While profits might fall at KR, WMT, I don't see a major revenue decline
Stable anchor tenants are highly sought after by CRE investors
Centro claims a 95% occupancy rate (also desired by CRE investors)
Centro has to sell assets, presenting opportunity for CRE investors but not requiring any change in the operation of the assets
The only real economic damage I can see is if the appraised values Centro "is presently finalizing" turn out to be way off. Then the fire-sale prices would depress the values of other comparable properties, reducing sales volume and activity in the CRE market.
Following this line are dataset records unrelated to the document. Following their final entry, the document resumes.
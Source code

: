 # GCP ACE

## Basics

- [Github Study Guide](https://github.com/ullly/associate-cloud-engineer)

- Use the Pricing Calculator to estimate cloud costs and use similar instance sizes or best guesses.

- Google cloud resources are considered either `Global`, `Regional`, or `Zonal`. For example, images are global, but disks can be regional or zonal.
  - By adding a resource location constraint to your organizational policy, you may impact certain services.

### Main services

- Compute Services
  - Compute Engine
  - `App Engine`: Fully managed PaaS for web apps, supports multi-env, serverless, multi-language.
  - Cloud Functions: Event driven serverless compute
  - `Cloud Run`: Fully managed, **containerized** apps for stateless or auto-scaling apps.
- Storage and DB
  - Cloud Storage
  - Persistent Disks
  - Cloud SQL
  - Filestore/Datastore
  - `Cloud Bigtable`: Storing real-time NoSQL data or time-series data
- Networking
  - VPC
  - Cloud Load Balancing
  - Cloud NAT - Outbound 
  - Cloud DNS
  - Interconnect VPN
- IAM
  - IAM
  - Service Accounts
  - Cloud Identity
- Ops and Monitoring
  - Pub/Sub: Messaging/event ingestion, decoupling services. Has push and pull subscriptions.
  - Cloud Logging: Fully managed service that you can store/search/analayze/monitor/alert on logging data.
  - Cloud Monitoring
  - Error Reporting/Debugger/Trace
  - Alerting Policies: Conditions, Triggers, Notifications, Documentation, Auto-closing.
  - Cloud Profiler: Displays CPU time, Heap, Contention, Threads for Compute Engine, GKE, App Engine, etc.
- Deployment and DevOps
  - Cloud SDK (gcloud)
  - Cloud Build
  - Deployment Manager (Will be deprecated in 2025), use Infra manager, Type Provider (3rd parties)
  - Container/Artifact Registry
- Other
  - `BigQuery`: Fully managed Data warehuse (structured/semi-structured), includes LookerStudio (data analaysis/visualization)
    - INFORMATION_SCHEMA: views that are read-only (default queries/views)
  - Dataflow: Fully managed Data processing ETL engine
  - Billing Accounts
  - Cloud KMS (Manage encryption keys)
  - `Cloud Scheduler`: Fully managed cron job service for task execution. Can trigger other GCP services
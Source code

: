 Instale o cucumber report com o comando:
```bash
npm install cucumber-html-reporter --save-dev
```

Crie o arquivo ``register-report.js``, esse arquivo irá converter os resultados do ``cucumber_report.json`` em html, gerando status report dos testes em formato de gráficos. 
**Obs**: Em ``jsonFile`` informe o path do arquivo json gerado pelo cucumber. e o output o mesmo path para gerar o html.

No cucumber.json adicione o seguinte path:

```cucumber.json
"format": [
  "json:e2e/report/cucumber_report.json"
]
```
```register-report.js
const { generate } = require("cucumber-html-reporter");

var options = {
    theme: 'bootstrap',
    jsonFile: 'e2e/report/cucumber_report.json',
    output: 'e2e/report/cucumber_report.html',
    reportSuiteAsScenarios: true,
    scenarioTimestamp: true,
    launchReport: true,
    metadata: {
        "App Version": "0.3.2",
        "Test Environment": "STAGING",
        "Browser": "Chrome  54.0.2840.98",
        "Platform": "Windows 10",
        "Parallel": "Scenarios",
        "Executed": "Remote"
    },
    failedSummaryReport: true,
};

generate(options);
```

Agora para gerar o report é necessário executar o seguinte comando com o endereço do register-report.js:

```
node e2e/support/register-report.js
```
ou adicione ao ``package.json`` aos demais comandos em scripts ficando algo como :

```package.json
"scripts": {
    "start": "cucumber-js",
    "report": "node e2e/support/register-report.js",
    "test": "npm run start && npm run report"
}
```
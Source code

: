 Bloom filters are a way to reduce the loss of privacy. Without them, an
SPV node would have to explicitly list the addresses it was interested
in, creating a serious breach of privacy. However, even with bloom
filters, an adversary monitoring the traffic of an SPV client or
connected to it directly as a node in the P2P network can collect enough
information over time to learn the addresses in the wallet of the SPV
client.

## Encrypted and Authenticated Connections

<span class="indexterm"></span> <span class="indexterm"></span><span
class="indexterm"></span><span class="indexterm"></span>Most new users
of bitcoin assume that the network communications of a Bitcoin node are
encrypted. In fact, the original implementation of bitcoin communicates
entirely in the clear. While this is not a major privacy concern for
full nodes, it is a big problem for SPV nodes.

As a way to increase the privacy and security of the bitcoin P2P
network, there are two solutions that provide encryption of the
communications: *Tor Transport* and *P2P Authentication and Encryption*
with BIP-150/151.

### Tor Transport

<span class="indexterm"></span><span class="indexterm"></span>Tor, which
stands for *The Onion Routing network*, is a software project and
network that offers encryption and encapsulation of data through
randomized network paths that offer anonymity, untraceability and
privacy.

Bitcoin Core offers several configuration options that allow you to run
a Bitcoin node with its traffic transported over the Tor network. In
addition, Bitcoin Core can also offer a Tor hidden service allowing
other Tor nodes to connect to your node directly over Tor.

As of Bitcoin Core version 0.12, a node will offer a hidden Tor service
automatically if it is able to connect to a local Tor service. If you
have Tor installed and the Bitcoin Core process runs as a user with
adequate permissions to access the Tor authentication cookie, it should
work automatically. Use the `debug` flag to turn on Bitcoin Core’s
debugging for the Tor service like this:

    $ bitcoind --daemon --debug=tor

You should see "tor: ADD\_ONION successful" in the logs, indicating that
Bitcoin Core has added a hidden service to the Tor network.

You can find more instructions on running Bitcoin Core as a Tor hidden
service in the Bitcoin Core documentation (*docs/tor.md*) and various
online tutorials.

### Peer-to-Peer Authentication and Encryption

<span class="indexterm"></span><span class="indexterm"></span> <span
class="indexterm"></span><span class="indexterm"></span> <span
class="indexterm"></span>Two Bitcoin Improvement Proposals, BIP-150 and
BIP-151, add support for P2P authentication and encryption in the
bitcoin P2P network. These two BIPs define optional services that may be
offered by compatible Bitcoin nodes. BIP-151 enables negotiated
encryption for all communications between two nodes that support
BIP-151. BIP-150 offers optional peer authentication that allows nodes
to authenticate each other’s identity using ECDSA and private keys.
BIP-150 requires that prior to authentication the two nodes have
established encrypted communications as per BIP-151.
Note that I would be short REITs of all kinds here, so I think we're mostly in agreement, and I think interest rates are headed lower, but I'm struggling to see how this is a "Code Red" event instead of just another example of overleveraging a business... like the CDO market, Bear Stearns' hedge funds, Northern Rock, SIVs, etc.
Link to Centro presentation: http://www.centro.com.au/NR/rdonlyres/5EF2F3C1-0D6E-4A3B-86EF-B42D74C0B433/0/PresentationCentroEarningsRevisionandRefinancingUpdate.pdf
Posted by: Bond investor | December 20, 2007 at 01:52 AM
I think you misread me. I don't think this foretells anything about the consumer but rather that they run US Malls, and that revenues may be somewhat stable. The fact is they overpaid for the property and overleveraged it. Its deflationary because if consumer spending continued to grow like they thought it would, so would the cash flows from Centro's properties. The spending doesn't have to decline, it would only have to not increase or increase much less than they thought as well as and credit costs increase more when purchased for an overleveraged investment. This is why people foreclose on houses as well.
I am actually very bullish on this area. I think in the last 10 years we've seen these malls sprawl up all over suburbia after not having any of them for years. I believe this trend will reverse if the credit contraction continues - and those who own this property will get smoked. Thats why I do believe this is a code red. Whether this actually turns out to be true is a whole different story.